However, once you get under the bonnet and actually see the various parts (as shown in Ryan's great pictures) it's a "breeze" - the instructions are clear and concise and take a very systematic approach to the install process.

If any other members have any apprehension about doing a CAI install, you can take it from me that it is not difficult at all - - once you have some instructions (mine did not come with any at all). Just follow Ryan's pictorial, in a step-by-step manner and there is no way you can go wrong  THANKS, Ryan - owe you one.

Roger


----------



## Terranismo (Aug 31, 2004)

aussietrail said:


> Hi Ryan,
> 
> Excellent and very detailed DIY Instructions.
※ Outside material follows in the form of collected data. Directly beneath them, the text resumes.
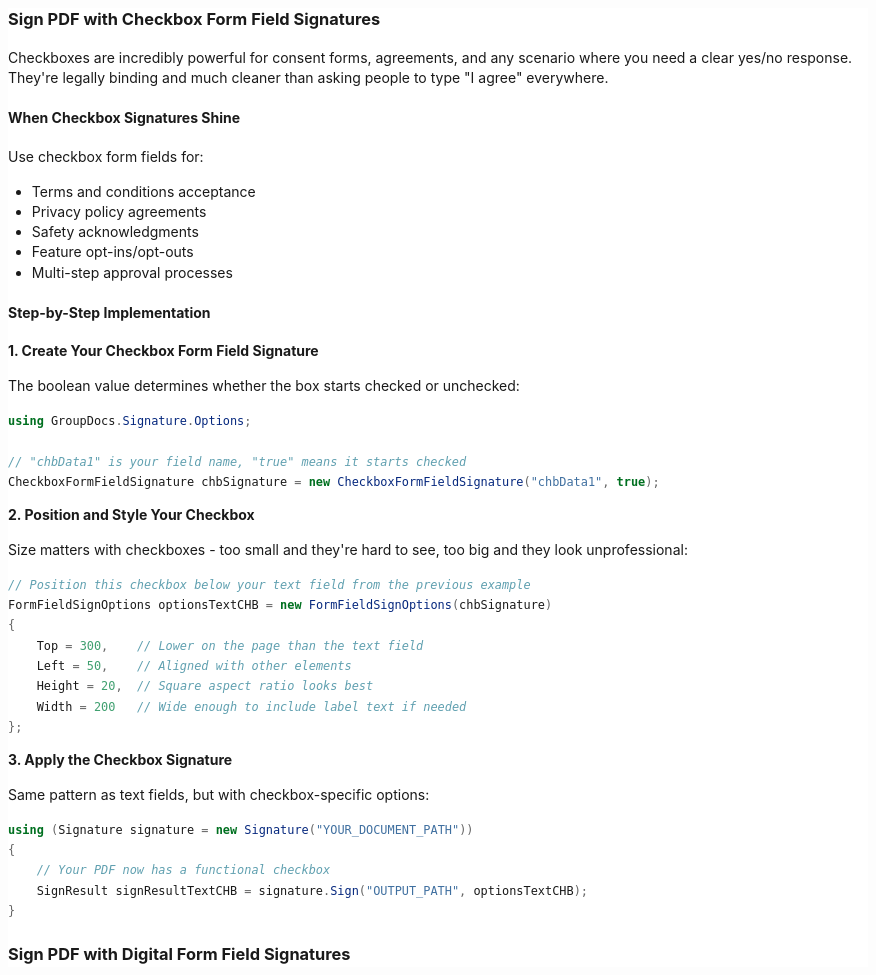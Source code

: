 ### Sign PDF with Checkbox Form Field Signatures

Checkboxes are incredibly powerful for consent forms, agreements, and any scenario where you need a clear yes/no response. They're legally binding and much cleaner than asking people to type "I agree" everywhere.

#### When Checkbox Signatures Shine

Use checkbox form fields for:
- Terms and conditions acceptance
- Privacy policy agreements  
- Safety acknowledgments
- Feature opt-ins/opt-outs
- Multi-step approval processes

#### Step-by-Step Implementation

**1. Create Your Checkbox Form Field Signature**

The boolean value determines whether the box starts checked or unchecked:

```csharp
using GroupDocs.Signature.Options;

// "chbData1" is your field name, "true" means it starts checked
CheckboxFormFieldSignature chbSignature = new CheckboxFormFieldSignature("chbData1", true);
```

**2. Position and Style Your Checkbox**

Size matters with checkboxes - too small and they're hard to see, too big and they look unprofessional:

```csharp
// Position this checkbox below your text field from the previous example
FormFieldSignOptions optionsTextCHB = new FormFieldSignOptions(chbSignature)
{
    Top = 300,    // Lower on the page than the text field
    Left = 50,    // Aligned with other elements
    Height = 20,  // Square aspect ratio looks best
    Width = 200   // Wide enough to include label text if needed
};
```

**3. Apply the Checkbox Signature**

Same pattern as text fields, but with checkbox-specific options:

```csharp
using (Signature signature = new Signature("YOUR_DOCUMENT_PATH"))
{
    // Your PDF now has a functional checkbox
    SignResult signResultTextCHB = signature.Sign("OUTPUT_PATH", optionsTextCHB);
}
```

### Sign PDF with Digital Form Field Signatures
A Job well done mate!
> 
> ...


Jalal, it's much easier just to reuse the small, transparent stock clip. You just attach it to one of the holes on the front crossmember (behind the grille). BTW it's free :woowoo:


----------



## aussietrail (Sep 24, 2004)

Hi Terranismo, I don't think it'll be as secure as this bracket, but it is an option I guess. I have bonnet struts, so this is a non-issue for me when I get my CAI (if I get it that is)


----------



## Ryan_U (Apr 29, 2005)

Canada's Far East said:


> Hello Ryan (and other interested members):
> 
> FINALLY, I get the opportunity to provide "real life experience" feed-back on your CAI Pictorial. I'd easily give it a 10+ :thumbup:
> 
> Roger


I'm glad it worked out fine. I guess there were no steps missing or parts that were unclear. 

Ryan


----------



## Canada's Far East (Jun 15, 2005)

*Very MINOR points*



Ryan_U said:


> I'm glad it worked out fine. I guess there were no steps missing or parts that were unclear.
> 
> Ryan


Hi Ryan:

NOTHING missing or unclear for me. It was a breeze, albeit that I did over tighten one clamp - just got carried away !!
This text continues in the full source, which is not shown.